Task instructions: Report every line of the records that includes the word "each".

Entries provided:

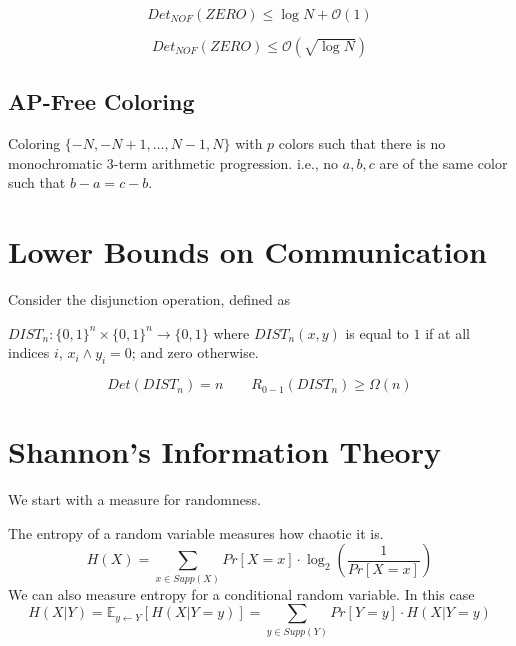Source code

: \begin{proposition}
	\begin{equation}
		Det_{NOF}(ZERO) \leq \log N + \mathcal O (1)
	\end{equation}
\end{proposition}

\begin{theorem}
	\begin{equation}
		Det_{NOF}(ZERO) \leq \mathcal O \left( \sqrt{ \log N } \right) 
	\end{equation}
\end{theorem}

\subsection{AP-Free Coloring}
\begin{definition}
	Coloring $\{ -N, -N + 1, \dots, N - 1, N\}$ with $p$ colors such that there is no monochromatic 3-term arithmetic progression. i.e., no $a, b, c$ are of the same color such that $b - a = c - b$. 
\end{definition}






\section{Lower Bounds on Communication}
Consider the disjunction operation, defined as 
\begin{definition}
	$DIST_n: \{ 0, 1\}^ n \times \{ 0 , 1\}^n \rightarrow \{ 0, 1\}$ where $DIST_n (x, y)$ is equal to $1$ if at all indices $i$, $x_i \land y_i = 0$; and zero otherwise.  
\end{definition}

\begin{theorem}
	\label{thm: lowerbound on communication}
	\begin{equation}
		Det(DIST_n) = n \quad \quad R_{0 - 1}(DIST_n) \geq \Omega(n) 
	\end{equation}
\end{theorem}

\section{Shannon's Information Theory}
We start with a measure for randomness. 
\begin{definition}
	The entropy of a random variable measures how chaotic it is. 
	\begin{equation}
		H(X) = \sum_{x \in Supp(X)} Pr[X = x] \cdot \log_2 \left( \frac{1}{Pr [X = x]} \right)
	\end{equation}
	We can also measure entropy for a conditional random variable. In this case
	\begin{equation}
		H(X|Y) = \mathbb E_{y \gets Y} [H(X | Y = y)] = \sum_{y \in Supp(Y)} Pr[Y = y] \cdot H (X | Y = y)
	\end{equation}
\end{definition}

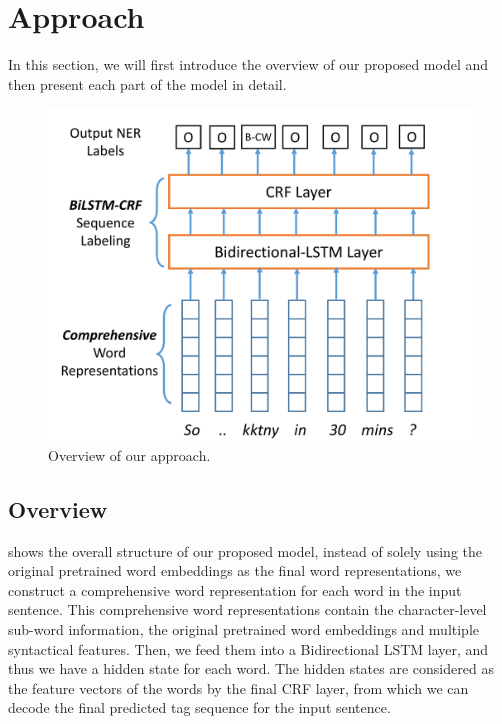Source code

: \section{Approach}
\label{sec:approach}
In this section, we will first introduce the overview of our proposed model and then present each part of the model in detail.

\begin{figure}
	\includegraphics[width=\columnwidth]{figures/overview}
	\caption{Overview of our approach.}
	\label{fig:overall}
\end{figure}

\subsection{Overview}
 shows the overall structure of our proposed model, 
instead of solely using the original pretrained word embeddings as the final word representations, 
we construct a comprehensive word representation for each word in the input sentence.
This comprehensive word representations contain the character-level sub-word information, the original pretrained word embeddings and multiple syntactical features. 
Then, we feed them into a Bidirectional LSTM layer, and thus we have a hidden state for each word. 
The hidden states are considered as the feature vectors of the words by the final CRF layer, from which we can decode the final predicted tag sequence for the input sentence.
==
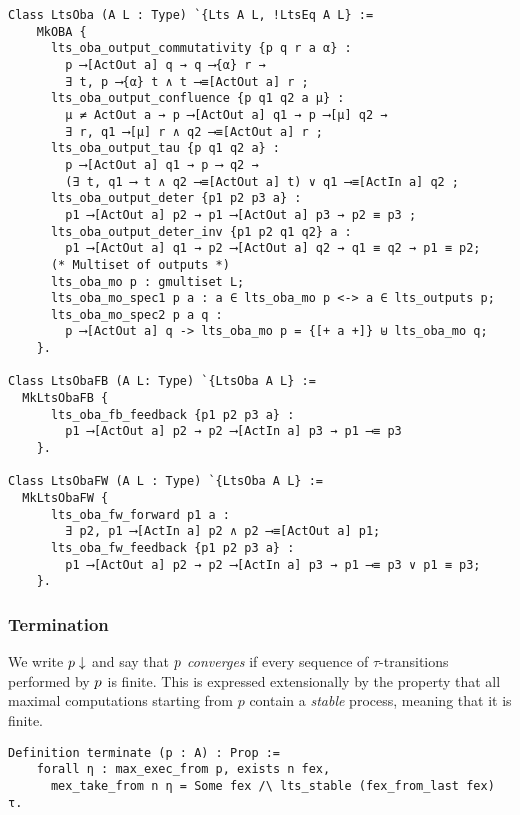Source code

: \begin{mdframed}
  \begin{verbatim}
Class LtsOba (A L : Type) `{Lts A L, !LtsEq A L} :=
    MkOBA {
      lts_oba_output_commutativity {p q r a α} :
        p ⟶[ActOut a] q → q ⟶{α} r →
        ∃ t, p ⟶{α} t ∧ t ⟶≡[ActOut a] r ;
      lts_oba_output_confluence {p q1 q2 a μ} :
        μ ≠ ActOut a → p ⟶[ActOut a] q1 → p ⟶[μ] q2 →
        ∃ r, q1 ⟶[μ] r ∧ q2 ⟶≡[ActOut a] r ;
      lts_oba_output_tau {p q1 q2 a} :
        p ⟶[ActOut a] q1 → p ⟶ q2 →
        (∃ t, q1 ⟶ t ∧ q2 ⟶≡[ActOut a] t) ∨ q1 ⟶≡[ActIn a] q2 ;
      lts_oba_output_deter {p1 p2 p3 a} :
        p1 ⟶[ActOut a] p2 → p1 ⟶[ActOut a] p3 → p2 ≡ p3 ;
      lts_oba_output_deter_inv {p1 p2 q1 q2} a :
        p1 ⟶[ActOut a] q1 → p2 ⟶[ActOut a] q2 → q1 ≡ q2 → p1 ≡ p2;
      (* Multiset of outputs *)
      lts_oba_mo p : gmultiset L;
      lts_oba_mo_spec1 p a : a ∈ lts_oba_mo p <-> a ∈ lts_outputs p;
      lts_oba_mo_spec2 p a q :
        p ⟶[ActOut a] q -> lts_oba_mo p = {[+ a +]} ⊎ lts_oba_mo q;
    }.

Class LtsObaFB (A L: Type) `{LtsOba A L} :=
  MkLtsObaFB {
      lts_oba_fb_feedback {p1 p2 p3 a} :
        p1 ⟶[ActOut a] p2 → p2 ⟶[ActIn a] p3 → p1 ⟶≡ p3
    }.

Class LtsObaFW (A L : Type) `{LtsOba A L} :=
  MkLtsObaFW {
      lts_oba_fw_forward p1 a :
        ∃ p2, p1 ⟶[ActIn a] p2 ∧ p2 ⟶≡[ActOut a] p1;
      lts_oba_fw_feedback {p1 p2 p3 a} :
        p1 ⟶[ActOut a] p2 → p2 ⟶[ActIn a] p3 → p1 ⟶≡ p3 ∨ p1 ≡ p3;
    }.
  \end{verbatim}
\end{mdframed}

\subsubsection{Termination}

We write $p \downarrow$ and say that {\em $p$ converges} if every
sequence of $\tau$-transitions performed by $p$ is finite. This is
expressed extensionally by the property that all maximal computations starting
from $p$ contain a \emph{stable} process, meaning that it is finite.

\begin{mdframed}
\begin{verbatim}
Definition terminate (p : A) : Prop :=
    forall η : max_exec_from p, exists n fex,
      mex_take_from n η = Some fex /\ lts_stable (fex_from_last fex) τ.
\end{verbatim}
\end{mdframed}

Output below:
In this section, we will first introduce the overview of our proposed model and then present each part of the model in detail.
we construct a comprehensive word representation for each word in the input sentence.
Then, we feed them into a Bidirectional LSTM layer, and thus we have a hidden state for each word. 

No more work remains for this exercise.